Zinsgleitklausel wegen Verstoßes gegen Transparenzgebot unwirksam
Die von der KSK verwendete sogenannte Zinsgleitklausel verstoße gegen das Transparenzgebot und sei deshalb unwirksam, so das OLG. Insbesondere erfülle die Klausel nicht die Vorgaben, wonach es dem Vertragspartner ohne fremde Hilfe möglich sein muss, möglichst klar und einfach seine Rechte festzustellen. Mit einer Internetrecherche sei zwar eine Ermittlung der Dreimonatszinssätze möglich, so das OLG, nicht jedoch ein klarer und einfacher Zugriff auf die Zehnjahreszinsen.
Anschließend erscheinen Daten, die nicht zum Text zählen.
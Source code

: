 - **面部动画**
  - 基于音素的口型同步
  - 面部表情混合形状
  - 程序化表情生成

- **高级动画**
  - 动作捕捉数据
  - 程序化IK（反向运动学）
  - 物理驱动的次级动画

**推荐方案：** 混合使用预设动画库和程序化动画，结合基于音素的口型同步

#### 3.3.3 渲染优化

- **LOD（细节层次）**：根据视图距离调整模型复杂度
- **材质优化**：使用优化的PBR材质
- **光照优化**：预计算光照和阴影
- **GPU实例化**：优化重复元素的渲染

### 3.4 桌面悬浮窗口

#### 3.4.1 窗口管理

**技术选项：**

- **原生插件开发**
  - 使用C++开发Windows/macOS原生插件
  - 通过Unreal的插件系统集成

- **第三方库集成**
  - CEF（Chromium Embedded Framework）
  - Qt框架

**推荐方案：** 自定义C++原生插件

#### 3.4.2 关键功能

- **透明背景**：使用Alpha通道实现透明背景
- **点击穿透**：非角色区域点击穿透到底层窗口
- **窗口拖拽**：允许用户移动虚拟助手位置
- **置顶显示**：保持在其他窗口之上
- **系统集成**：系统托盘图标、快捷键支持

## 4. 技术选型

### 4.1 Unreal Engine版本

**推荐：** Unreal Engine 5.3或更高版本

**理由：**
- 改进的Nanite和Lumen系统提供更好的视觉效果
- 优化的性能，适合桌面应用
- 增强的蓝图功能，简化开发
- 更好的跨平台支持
Die Klausel sei auch deshalb intransparent, weil nach weiteren Formulierungen von der Gutschreibung von Zinsen und einer Hinzurechnung die Rede sei.
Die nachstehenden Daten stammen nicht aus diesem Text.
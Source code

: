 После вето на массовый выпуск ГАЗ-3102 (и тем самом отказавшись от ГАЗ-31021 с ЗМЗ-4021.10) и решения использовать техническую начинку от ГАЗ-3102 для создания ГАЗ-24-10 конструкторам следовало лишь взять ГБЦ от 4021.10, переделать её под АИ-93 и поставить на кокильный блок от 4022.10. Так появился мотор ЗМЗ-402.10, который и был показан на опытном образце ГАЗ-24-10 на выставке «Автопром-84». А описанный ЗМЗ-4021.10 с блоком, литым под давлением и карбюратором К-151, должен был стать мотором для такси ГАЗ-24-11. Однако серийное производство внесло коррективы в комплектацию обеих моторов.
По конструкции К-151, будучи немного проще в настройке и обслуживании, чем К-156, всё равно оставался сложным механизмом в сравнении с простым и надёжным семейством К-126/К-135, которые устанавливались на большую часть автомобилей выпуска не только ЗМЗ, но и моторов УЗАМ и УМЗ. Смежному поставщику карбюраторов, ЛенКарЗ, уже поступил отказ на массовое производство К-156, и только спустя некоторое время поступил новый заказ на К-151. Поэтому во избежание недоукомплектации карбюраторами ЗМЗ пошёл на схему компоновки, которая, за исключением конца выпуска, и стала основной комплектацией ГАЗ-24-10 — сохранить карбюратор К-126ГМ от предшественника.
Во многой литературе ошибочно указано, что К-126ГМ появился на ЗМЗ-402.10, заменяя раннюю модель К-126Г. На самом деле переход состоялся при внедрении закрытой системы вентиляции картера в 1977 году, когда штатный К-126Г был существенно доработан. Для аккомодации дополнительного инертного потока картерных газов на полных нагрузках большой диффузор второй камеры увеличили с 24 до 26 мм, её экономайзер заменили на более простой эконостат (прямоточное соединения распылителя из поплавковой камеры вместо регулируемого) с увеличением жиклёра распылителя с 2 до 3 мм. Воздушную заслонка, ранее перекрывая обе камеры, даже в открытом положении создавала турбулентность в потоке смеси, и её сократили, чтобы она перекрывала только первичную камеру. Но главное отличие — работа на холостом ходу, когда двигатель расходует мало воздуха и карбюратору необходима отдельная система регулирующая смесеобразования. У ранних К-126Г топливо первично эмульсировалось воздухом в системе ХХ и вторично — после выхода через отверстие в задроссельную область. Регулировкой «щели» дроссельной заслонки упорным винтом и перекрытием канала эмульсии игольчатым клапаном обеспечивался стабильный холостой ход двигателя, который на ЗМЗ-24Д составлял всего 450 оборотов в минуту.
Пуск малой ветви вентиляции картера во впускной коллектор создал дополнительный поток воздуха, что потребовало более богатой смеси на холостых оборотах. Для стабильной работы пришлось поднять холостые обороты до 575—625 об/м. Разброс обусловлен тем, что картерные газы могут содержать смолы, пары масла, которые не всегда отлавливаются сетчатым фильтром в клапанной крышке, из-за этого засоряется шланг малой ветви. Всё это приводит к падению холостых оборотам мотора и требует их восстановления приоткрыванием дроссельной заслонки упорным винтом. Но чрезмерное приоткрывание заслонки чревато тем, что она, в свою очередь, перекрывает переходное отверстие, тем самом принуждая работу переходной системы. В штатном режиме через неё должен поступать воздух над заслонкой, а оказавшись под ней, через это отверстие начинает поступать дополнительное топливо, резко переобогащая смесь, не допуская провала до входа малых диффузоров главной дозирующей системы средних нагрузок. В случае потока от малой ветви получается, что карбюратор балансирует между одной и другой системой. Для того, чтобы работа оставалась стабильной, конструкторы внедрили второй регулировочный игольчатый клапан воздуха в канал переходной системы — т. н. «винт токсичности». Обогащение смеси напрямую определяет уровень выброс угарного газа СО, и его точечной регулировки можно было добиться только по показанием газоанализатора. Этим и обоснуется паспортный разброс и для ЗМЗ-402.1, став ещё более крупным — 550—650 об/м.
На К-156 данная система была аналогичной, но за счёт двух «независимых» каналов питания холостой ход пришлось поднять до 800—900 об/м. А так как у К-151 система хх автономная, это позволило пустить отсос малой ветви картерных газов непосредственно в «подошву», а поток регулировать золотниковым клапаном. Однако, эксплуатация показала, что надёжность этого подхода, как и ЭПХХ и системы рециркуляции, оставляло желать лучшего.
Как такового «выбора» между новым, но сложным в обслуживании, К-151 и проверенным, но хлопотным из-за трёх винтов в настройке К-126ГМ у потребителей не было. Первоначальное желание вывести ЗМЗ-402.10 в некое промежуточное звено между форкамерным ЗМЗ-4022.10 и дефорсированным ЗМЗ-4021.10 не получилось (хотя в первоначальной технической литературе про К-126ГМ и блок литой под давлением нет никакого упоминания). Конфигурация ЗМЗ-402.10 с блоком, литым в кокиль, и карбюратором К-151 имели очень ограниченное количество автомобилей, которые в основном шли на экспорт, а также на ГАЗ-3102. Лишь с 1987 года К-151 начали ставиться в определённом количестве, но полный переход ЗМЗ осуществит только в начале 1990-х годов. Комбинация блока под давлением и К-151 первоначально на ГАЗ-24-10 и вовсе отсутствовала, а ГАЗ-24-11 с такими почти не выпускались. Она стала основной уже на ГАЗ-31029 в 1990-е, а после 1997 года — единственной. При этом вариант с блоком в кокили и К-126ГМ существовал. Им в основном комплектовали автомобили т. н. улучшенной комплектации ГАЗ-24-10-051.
Verbraucher werden unangemessen benachteiligt
Die Klausel benachteilige den Verbraucher auch unangemessen, da die Möglichkeit eines negativen Zinses mit wesentlichen Grundgedanken der gesetzlichen Darlehensregelungen nicht vereinbar sei, heißt es in der Entscheidung weiter. Gerade bei einem Altersvorsorgevertrag beziehungsweise einem sogenannten Riestervertrag gehe es um die Vermögensbildung und Vorsorge für das Alter, was sich mit der Möglichkeit negativer Grundzinsen per se nicht vereinbaren lasse. Die Angaben im Preisaushang würden von der Nichtigkeit der Zinsgleitklausel erfasst. Die Beklagte dürfe daher die entsprechenden Klauseln in ihren Allgemeinen Geschäftsbedingungen im Zusammenhang mit Altersvorsorgeverträgen nicht mehr verwenden.
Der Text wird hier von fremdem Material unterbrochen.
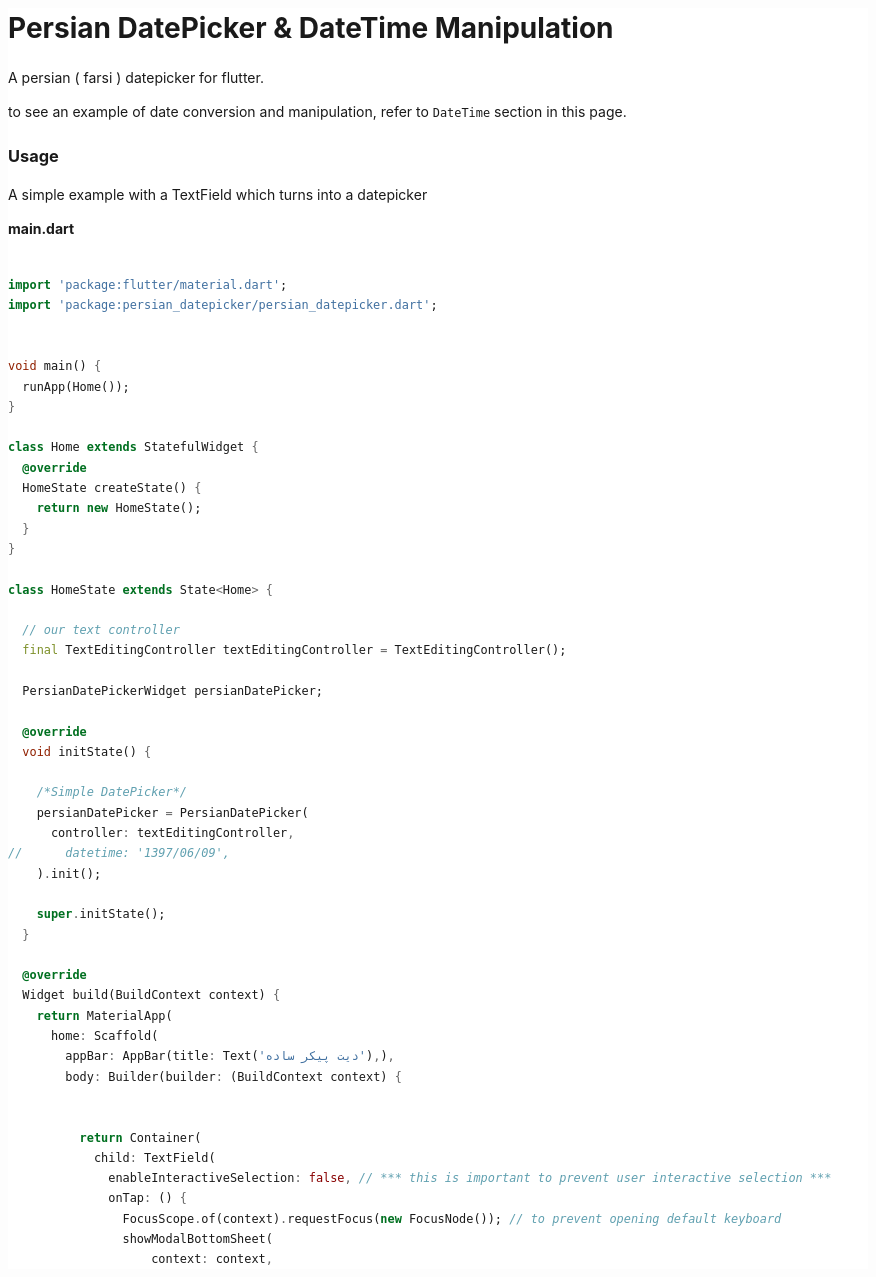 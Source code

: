 # Persian DatePicker & DateTime Manipulation
A persian ( farsi ) datepicker for flutter.  

to see an example of date conversion and manipulation, refer to `DateTime` section in this page.

### Usage

A simple example with a TextField which turns into a datepicker

**main.dart**

```dart

import 'package:flutter/material.dart';
import 'package:persian_datepicker/persian_datepicker.dart';


void main() {
  runApp(Home());
}

class Home extends StatefulWidget {
  @override
  HomeState createState() {
    return new HomeState();
  }
}

class HomeState extends State<Home> {

  // our text controller
  final TextEditingController textEditingController = TextEditingController();

  PersianDatePickerWidget persianDatePicker;

  @override
  void initState() {

    /*Simple DatePicker*/
    persianDatePicker = PersianDatePicker(
      controller: textEditingController,
//      datetime: '1397/06/09',
    ).init();

    super.initState();
  }

  @override
  Widget build(BuildContext context) {
    return MaterialApp(
      home: Scaffold(
        appBar: AppBar(title: Text('دیت پیکر ساده'),),
        body: Builder(builder: (BuildContext context) {


          return Container(
            child: TextField(
              enableInteractiveSelection: false, // *** this is important to prevent user interactive selection ***
              onTap: () {
                FocusScope.of(context).requestFocus(new FocusNode()); // to prevent opening default keyboard
                showModalBottomSheet(
                    context: context,
```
Auch Verbraucherzentrale verurteilt
Die Verbraucherzentrale dürfe allerdings in ihren Pressemitteilungen und auf der Internetseite nicht die in der Kernaussage unwahre, weil bewusst unvollständige Tatsachenbehauptung aufstellen, dass die beklagte Bank von den Kunden ihrer Altersvorsorgeprodukte eine negative Verzinsung, also faktisch ein Entgelt einfordere, statt selbst Zinsen zu zahlen. Zu einem Einfordern eines Entgelts beim Kunden sei es wegen der höheren Bonuszinsen nie gekommen, so das OLG. Eine solche Presseberichterstattung könne zu einer Beeinträchtigung der wirtschaftlichen Wertschätzung der Kreissparkasse führen. Daher wurde die Verbraucherzentrale vom Berufungsgericht auch zur Auskunft über die Verbreitungswege der Behauptung und zum Ersatz eines möglichen Schadens verurteilt.